Records from a collection:
::::::

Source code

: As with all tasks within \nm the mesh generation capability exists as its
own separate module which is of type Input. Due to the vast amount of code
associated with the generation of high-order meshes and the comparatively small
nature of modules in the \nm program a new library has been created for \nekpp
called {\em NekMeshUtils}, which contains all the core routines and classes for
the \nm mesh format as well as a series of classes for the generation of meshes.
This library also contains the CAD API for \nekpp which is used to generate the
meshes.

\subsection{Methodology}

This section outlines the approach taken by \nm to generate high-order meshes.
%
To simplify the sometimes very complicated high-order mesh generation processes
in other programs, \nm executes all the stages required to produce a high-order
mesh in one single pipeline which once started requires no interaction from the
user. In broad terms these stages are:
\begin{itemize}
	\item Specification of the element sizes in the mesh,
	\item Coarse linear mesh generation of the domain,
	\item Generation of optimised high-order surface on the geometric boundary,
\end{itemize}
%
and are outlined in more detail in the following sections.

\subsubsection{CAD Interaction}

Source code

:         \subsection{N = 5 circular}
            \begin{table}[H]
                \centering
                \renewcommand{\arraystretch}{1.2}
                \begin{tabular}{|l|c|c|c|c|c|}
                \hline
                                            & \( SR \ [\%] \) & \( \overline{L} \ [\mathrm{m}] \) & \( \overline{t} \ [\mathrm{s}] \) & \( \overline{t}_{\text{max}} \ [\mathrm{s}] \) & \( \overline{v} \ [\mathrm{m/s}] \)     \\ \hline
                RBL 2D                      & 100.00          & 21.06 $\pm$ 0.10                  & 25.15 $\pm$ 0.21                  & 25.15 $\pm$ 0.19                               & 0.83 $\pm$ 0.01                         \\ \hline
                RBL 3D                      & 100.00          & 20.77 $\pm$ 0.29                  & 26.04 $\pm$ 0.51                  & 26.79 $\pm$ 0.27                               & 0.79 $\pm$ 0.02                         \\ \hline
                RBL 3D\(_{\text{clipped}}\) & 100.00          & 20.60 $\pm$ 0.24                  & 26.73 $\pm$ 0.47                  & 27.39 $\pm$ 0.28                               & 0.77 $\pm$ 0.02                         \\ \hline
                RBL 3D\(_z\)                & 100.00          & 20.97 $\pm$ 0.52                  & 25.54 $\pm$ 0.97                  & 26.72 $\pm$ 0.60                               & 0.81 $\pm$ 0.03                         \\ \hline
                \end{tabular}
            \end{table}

::::::

Try it: Return every record, word for word.

Solution:
Source code

: As with all tasks within \nm the mesh generation capability exists as its
own separate module which is of type Input. Due to the vast amount of code
associated with the generation of high-order meshes and the comparatively small
nature of modules in the \nm program a new library has been created for \nekpp
called {\em NekMeshUtils}, which contains all the core routines and classes for
the \nm mesh format as well as a series of classes for the generation of meshes.
This library also contains the CAD API for \nekpp which is used to generate the
meshes.

\subsection{Methodology}

This section outlines the approach taken by \nm to generate high-order meshes.
%
To simplify the sometimes very complicated high-order mesh generation processes
in other programs, \nm executes all the stages required to produce a high-order
mesh in one single pipeline which once started requires no interaction from the
user. In broad terms these stages are:
\begin{itemize}
	\item Specification of the element sizes in the mesh,
	\item Coarse linear mesh generation of the domain,
	\item Generation of optimised high-order surface on the geometric boundary,
\end{itemize}
%
and are outlined in more detail in the following sections.

\subsubsection{CAD Interaction}

Source code

:         \subsection{N = 5 circular}
            \begin{table}[H]
                \centering
                \renewcommand{\arraystretch}{1.2}
                \begin{tabular}{|l|c|c|c|c|c|}
                \hline
                                            & \( SR \ [\%] \) & \( \overline{L} \ [\mathrm{m}] \) & \( \overline{t} \ [\mathrm{s}] \) & \( \overline{t}_{\text{max}} \ [\mathrm{s}] \) & \( \overline{v} \ [\mathrm{m/s}] \)     \\ \hline
                RBL 2D                      & 100.00          & 21.06 $\pm$ 0.10                  & 25.15 $\pm$ 0.21                  & 25.15 $\pm$ 0.19                               & 0.83 $\pm$ 0.01                         \\ \hline
                RBL 3D                      & 100.00          & 20.77 $\pm$ 0.29                  & 26.04 $\pm$ 0.51                  & 26.79 $\pm$ 0.27                               & 0.79 $\pm$ 0.02                         \\ \hline
                RBL 3D\(_{\text{clipped}}\) & 100.00          & 20.60 $\pm$ 0.24                  & 26.73 $\pm$ 0.47                  & 27.39 $\pm$ 0.28                               & 0.77 $\pm$ 0.02                         \\ \hline
                RBL 3D\(_z\)                & 100.00          & 20.97 $\pm$ 0.52                  & 25.54 $\pm$ 0.97                  & 26.72 $\pm$ 0.60                               & 0.81 $\pm$ 0.03                         \\ \hline
                \end{tabular}
            \end{table}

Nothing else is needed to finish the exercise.